Showing posts with label dura. Show all posts
Showing posts with label dura. Show all posts

Tuesday, November 20, 2007

In ICU After Brain Tumor Removal

Then at 1:10 P.M., according to Eleanor’s notes, Dr. Paysinger, having finished the operation, came out to the waiting room to give this report:

7:30 A.M. – 1:10 P.M. Thursday surgery- My daughter Eleanor's notes:
"The tumor (the second meningioma) was much larger than anticipated even from CT Scan or arteriogram studies. Grew through the dura, up into skull bone and almost into brain so it was hard to remove. Thinks he got it all.
Could not put plate in. Surgery took longer than expected so couldn’t get plate in. Mama had been through too much. Will put plate in in 6 months-12 months. (Another operation? The surgeons would need to put a plate in as a substitution for most of the skull on the left side of my head. I was not even awake from this operation and I was already needing another one?) Mama is resting. Could see her 4-5 hrs later when she wakes up."

After the surgeons had sewn my scalp flap back in place, a large bulky dressing consisting of a kind of gauze wrap, about an inch thick was applied to my bald head and a drain, left in the epidural space, drained from the fresh incision and my swollen brain into a sack. The dressing came down over my eyebrows and partially covered my ears making it hard for me to hear.

When I awoke from the surgery I was in the Intensive Care Unit. I was still a little drunk from the anesthesia and kept dozing off… waking up… coming… going. I didn’t much care about anything… I was just so sleepy. There was nothing I needed to ask for; my every need was being anticipated so I was hardly aware of not being able to speak. There was, of course, no problem with the use of my tongue; the problem was with the use of my brain. It was injured and swollen and wouldn’t perform. My mind was blank. I had no thoughts… until I took one look at myself and my mind responded to what I saw.

My right arm lay limply on a pillow, as if dead. My right leg was propped up against a second pillow. The right side of my mouth was numb with my upper right lip drooping down over my teeth, and my throat was raw. I realized then that “I had already had the operation.” It had taken only four hours to turn me from an able-bodied, independent person into a completely dependent, helpless, disabled human being. This tumor had really done me in; I looked as if I had had a stroke. It would be a long, hard road ahead… bringing me back from the depths.

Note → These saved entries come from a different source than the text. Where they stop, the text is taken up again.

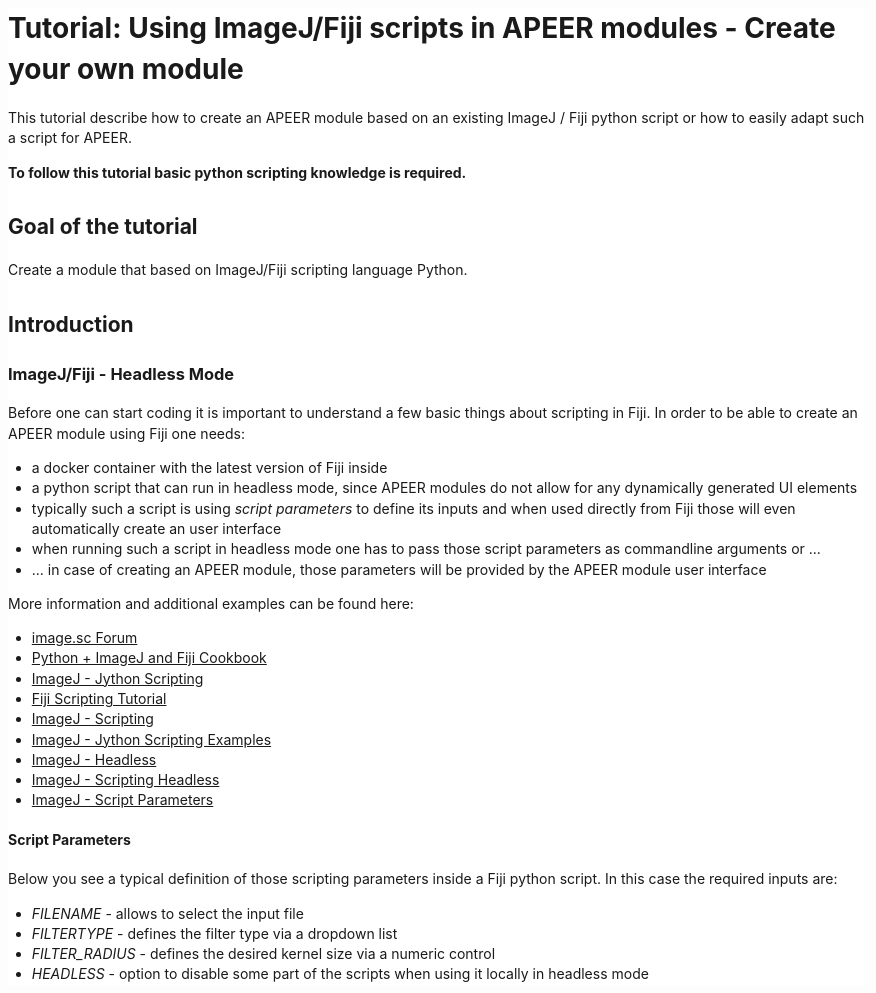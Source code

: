 # Tutorial: Using ImageJ/Fiji scripts in APEER modules - Create your own module

This tutorial describe how to create an APEER module based on an existing ImageJ / Fiji python script or how to easily adapt such a script for APEER.

**To follow this tutorial basic python scripting knowledge is required.**

## Goal of the tutorial

Create a module that based on ImageJ/Fiji scripting language Python.

## Introduction

### ImageJ/Fiji - Headless Mode 

Before one can start coding it is important to understand a few basic things about scripting in Fiji. In order to be able to create an APEER module using Fiji one needs:

* a docker container with the latest version of Fiji inside
* a python script that can run in headless mode, since APEER modules do not allow for any dynamically generated UI elements
* typically such a script is using *script parameters* to define its inputs and when used directly from Fiji those will even automatically create an user interface
* when running such a script in headless mode one has to pass those script parameters as commandline arguments or ...
* ... in case of creating an APEER module, those parameters will be provided by the APEER module user interface

More information and additional examples can be found here:

* [image.sc Forum](https://forum.image.sc/)
* [Python + ImageJ and Fiji Cookbook](http://wiki.cmci.info/documents/120206pyip_cooking/python_imagej_cookbook)
* [ImageJ - Jython Scripting](https://imagej.net/Jython_Scripting)
* [Fiji Scripting Tutorial](https://www.ini.uzh.ch/~acardona/fiji-tutorial/)
* [ImageJ - Scripting](https://imagej.net/Scripting)
* [ImageJ - Jython Scripting Examples](https://imagej.net/Jython_Scripting_Examples)
* [ImageJ - Headless](https://imagej.net/Headless)
* [ImageJ - Scripting Headless](https://imagej.net/Scripting_Headless)
* [ImageJ - Script Parameters](https://imagej.net/Script_Parameters)


#### Script Parameters

Below you see a typical definition of those scripting parameters inside a Fiji python script. In this case the required inputs are:

* *FILENAME* - allows to select the input file
* *FILTERTYPE* - defines the filter type via a dropdown list
* *FILTER_RADIUS* - defines the desired kernel size via a numeric control
* *HEADLESS* - option to disable some part of the scripts when using it locally in headless mode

Eleanor and Julie, not even knowing whether I would know them or not, came in the ICU to see me as I was trying to regain consciousness. I immediately recognized them… my precious daughters! I managed a smile. (I didn’t want them to know that I couldn’t think of either of their names, or, in fact, think of anything. My mind was blank.)

Tuesday, August 21, 2007

The Move and Surgery


By the time they had gotten me downstairs at the Baptist Hospital I was in a state of exhaustion. Jack suggested to Julie (our 20 year old daughter) that she and I ride in the back seat of the car so I could put my head in her lap while he drove to the Richland Memorial Hospital. She and I got in, and I lay my head in her lap. Julie told me later it was all she could do to hold back the tears. She said she was sure if she were to break down it would frighten and upset me, so she tried desperately to stay calm and reassuring in spite of fearing the worst. So many thoughts went racing through her mind: Would the tumor already have caused permanent damage? Mama was showing signs of dementia! What about the nine shock treatments? Would the tumor be malignant? Would Mama even make it through the operation?

When we arrived at the Richland Memorial Hospital and they finally got me settled in my room and in the bed, a sweet hall nurse could see that Julie was upset and about to cry, so she motioned for Julie to come help her get a pillow from the linen closet. She then tried to calm Julie’s fears by convincing her that she was sure her mother would be all right.

That night I asked Jack what I was doing in this other hospital. He told me that I had a brain tumor that would have to be removed in the morning and that we were just going to trust the Lord and the neurosurgeons.

The next morning, Thursday May 30, my head was shaved and I was taken in for surgery. The tumor was in the best possible location for removal and was known as a meningioma, which is a tumor growing from the dura or lining of the brain. Mine was the size of a tangerine and wasn’t malignant! After the removal of the tumor a cranioplastic plate which substitutes for the diseased portion of my skullbone, was wired in place with a #28 stainless steel wire before my scalp flap was returned to its normal position. Then a sterile dressing was applied. With the tumor out of my head I was on my way to making a quick and complete recovery.